Many have suggested tweaks to fix the FISA Court, but the problem goes much further. A Brennan Center report suggests that fixing the court will require fixing FISA itself.

Reforming the FISA Court” by Faiza Patel and Elizabeth Goitein, originally published on Just Security, on March 20, 2015.

There has been much discussion, on the pages of this blog and elsewhere (herehere, and here to name just a few), about the procedural shortcomings of the FISA Court — the lack of any party opposing the government’s position and the secrecy of the court’s decisions. Proposals to fix the court have focused on establishing a special advocate and requiring disclosure of redacted or summarized versions of court rulings.

A new Brennan Center report suggests that the problem with the court goes much further, and that fixing the FISA Court will require fixing FISA itself.
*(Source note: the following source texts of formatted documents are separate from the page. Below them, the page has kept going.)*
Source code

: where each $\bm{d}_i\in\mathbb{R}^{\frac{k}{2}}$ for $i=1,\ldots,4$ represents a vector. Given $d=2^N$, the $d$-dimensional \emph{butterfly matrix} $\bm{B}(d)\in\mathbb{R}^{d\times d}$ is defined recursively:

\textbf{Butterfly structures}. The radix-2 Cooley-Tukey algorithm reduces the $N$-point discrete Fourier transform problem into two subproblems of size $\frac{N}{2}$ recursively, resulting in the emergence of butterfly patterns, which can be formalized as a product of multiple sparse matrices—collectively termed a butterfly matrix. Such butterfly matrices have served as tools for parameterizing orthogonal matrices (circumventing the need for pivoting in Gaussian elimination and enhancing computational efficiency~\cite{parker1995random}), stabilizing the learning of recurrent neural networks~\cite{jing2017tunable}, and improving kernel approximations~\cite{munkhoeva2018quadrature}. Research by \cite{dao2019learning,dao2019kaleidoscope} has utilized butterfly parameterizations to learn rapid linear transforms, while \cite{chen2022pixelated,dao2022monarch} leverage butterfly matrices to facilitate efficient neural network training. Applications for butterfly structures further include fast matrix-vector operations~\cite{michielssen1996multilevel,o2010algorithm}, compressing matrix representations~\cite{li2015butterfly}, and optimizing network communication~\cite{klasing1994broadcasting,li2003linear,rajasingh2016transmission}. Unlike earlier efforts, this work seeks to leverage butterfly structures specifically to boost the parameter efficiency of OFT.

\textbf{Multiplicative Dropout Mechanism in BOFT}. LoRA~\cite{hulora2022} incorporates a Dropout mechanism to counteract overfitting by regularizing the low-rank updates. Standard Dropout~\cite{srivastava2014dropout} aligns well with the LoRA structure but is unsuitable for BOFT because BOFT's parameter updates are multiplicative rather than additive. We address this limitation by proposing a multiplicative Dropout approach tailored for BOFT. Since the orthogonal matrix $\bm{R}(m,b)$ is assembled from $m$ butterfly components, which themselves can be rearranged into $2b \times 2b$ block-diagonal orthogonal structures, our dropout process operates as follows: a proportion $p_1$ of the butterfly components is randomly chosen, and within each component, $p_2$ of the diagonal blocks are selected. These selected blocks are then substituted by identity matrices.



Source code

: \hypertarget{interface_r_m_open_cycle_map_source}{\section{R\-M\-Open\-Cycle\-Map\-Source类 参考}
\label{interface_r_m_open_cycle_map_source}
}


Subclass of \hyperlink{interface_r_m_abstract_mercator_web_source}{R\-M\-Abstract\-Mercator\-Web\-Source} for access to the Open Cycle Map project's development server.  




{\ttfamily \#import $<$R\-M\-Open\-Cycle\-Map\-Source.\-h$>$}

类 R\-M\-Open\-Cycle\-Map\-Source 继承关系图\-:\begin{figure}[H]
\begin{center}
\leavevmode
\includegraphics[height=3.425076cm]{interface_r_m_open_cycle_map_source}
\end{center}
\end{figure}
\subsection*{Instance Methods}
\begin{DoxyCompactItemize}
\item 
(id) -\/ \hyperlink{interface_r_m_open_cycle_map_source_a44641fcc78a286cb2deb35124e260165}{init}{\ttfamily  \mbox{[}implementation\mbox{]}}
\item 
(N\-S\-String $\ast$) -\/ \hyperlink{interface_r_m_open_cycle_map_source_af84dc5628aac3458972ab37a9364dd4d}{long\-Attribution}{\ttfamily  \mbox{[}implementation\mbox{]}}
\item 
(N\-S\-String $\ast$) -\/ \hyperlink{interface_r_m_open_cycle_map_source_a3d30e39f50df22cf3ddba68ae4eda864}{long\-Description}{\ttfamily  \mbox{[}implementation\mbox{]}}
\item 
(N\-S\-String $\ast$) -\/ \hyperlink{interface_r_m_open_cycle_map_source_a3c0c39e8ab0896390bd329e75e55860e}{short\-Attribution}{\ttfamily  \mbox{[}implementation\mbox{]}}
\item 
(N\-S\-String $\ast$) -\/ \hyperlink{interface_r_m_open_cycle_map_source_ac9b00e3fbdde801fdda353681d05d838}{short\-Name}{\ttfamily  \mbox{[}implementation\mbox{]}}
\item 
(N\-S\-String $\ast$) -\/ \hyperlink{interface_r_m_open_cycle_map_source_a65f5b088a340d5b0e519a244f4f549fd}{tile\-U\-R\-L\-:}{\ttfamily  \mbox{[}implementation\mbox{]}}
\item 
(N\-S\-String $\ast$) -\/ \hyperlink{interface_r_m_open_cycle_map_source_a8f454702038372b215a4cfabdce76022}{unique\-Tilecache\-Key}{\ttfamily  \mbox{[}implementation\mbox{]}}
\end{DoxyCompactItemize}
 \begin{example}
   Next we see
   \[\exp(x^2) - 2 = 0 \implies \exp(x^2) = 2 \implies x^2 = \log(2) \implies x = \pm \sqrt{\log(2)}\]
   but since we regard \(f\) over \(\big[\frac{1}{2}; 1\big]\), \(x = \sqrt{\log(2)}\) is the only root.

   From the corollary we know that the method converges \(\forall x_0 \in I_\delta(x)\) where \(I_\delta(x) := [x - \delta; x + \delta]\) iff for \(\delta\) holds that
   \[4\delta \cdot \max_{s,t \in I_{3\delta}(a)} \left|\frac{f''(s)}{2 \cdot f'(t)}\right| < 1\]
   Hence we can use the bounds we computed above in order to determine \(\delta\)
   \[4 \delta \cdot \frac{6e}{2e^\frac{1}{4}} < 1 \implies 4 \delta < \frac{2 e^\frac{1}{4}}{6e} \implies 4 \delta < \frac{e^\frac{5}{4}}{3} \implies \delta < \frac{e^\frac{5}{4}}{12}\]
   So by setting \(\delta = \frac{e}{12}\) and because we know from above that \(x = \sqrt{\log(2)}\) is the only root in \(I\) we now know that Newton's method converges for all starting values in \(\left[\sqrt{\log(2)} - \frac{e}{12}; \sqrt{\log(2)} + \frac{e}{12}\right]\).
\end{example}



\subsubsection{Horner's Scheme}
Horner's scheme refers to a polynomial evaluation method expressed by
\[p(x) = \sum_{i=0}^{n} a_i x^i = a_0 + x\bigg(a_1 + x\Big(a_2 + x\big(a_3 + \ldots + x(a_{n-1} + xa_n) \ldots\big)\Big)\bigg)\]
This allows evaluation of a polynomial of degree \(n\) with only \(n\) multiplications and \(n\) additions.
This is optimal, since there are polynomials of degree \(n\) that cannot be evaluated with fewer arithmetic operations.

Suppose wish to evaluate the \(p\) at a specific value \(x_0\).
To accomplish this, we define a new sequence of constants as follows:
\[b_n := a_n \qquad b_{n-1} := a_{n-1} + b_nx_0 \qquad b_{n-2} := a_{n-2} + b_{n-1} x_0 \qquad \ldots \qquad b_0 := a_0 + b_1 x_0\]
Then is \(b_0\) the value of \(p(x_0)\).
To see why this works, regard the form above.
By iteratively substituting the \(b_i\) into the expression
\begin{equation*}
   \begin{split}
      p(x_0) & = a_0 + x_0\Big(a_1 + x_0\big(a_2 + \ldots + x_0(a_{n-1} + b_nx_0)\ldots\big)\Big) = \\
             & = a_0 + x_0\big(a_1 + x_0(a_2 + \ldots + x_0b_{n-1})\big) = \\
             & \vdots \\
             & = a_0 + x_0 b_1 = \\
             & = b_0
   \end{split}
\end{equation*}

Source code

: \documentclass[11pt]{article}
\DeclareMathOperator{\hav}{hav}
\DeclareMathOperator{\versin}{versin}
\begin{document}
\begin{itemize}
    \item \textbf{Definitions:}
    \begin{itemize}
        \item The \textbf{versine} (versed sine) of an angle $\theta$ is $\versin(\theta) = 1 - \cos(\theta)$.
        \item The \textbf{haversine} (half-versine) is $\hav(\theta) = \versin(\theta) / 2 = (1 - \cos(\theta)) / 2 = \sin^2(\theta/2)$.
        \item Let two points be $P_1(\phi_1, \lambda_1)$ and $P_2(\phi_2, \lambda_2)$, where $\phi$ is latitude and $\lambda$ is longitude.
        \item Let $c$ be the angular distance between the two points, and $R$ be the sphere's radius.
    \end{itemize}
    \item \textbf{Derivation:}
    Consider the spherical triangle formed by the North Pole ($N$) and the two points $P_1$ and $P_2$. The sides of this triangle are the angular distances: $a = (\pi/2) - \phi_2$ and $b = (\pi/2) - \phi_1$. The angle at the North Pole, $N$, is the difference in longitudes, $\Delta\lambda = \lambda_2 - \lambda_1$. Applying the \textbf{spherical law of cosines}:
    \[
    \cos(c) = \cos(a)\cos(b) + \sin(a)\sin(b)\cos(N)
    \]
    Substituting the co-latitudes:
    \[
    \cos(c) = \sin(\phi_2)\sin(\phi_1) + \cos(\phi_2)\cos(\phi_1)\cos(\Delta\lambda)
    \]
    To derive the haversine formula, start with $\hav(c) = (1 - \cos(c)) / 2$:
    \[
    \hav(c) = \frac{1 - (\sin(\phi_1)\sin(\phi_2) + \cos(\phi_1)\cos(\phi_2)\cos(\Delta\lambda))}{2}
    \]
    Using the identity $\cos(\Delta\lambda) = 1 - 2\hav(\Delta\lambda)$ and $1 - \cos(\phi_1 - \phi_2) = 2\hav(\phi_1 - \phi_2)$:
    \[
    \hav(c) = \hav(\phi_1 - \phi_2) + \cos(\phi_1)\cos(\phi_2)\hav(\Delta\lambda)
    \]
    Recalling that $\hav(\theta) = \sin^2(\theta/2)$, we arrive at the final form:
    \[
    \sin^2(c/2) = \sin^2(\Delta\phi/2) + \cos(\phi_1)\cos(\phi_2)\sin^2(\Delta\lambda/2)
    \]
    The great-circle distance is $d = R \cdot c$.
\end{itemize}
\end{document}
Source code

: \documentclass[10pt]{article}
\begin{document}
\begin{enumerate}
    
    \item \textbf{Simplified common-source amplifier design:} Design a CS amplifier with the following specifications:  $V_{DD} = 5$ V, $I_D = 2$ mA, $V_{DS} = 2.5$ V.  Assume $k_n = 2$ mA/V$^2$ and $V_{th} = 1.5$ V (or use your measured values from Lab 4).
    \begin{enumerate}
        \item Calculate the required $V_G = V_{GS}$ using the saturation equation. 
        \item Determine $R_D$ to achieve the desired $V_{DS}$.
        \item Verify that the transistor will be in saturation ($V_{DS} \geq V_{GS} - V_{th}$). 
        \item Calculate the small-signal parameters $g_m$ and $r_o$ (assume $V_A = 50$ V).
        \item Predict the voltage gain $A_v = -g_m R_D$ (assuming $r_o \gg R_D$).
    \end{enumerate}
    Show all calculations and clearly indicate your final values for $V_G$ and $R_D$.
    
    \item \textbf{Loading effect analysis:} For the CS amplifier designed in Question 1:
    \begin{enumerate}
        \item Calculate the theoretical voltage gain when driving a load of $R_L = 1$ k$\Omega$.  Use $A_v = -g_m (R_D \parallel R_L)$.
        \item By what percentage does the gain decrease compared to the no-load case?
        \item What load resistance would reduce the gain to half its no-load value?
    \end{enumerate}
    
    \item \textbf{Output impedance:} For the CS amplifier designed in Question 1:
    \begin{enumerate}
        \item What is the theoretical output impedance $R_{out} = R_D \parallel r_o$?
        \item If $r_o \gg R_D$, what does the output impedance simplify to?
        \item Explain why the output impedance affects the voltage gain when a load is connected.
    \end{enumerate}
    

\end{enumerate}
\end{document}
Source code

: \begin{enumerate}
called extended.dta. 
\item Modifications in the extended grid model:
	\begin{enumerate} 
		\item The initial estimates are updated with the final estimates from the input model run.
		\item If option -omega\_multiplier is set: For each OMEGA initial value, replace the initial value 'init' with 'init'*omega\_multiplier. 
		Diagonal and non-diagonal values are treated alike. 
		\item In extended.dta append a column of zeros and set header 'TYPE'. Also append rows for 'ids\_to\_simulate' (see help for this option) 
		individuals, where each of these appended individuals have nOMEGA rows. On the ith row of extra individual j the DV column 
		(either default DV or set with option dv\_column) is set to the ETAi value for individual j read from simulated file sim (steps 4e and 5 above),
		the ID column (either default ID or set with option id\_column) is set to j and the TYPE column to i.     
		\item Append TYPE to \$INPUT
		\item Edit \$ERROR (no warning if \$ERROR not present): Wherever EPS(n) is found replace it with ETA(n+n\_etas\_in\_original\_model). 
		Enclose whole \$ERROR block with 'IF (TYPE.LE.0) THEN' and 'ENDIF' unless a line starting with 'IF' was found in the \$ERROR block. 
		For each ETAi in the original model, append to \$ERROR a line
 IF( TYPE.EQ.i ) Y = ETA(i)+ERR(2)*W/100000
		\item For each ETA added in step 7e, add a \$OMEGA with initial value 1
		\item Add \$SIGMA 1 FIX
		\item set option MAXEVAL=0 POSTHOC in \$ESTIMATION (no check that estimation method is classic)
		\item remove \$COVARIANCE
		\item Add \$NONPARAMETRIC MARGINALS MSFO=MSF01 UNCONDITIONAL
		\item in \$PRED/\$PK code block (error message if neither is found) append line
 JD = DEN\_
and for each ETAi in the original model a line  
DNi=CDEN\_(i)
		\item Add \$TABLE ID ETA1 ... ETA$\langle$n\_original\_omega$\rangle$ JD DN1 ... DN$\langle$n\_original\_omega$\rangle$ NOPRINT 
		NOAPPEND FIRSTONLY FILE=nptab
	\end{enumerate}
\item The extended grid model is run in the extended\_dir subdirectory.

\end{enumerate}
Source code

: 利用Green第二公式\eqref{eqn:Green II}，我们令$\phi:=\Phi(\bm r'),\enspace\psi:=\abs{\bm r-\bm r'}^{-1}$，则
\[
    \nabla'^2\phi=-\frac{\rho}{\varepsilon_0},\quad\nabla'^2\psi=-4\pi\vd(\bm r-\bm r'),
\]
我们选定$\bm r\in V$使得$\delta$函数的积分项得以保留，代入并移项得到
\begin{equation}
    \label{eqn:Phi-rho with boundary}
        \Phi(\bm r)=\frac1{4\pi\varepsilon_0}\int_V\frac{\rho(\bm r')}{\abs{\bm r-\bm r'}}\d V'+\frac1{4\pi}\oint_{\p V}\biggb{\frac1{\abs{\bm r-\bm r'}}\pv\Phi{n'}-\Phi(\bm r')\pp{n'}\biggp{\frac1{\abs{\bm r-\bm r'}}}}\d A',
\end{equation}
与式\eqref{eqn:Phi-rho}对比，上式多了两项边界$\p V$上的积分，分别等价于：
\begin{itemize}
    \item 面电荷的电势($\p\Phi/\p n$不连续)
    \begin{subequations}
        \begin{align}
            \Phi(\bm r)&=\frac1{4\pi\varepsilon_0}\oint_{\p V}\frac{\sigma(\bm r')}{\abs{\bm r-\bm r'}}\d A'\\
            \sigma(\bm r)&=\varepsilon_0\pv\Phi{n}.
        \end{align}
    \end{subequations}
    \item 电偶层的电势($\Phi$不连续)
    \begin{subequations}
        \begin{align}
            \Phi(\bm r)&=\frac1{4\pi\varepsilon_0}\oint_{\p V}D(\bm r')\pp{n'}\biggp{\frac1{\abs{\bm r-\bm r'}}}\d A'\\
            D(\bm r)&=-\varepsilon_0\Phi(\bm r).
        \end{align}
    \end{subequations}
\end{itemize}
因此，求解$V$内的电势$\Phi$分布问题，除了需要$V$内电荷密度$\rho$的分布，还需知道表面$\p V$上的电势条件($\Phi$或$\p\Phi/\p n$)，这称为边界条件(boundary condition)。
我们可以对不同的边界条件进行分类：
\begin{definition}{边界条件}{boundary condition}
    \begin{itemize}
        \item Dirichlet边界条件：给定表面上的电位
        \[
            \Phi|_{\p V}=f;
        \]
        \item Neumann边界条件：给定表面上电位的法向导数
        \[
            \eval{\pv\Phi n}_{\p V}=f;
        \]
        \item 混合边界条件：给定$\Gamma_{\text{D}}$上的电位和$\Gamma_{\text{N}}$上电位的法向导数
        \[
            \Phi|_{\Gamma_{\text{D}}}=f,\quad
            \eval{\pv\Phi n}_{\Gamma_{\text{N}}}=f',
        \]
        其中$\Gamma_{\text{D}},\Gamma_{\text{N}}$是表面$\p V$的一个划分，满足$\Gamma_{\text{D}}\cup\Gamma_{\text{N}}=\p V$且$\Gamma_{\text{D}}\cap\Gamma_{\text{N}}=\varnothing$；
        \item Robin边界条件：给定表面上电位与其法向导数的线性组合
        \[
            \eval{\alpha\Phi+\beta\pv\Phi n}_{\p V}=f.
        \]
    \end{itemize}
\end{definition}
The report begins with the birth of the court, which was created despite lawmakers’ concerns about the fact that it would operate in total secrecy with no adversarial process. Yet these lawmakers were convinced that there were enough safeguards built into the FISA Court to prevent abuses. However, these safeguards were quickly overcome by new developments in technology and the law, as the following excerpt from the report discusses: 

At the time of its creation, many lawmakers saw constitutional problems in a court that operated in total secrecy and outside the normal “adversarial” process … . But the majority of Congress was reassured by similarities between FISA Court proceedings and the hearings that take place when the government seeks a search warrant in a criminal investigation. Moreover, the rules governing who could be targeted for “foreign intelligence” purposes were narrow enough to mitigate concerns that the FISA Court process might be used to suppress political dissent in the U.S. – or to avoid the stricter standards that apply in domestic criminal cases.

In the years since then, however, changes in technology and the law have altered the constitutional calculus. Technological advances have revolutionized communications. People are communicating at a scale unimaginable just a few years ago. International phone calls, once difficult and expensive, are now as simple as flipping a light switch, and the Internet provides countless additional means of international communication. Globalization makes such exchanges as necessary as they are easy. As a result of these changes, the amount of information about Americans that the NSA intercepts, even when targeting foreigners overseas, has exploded.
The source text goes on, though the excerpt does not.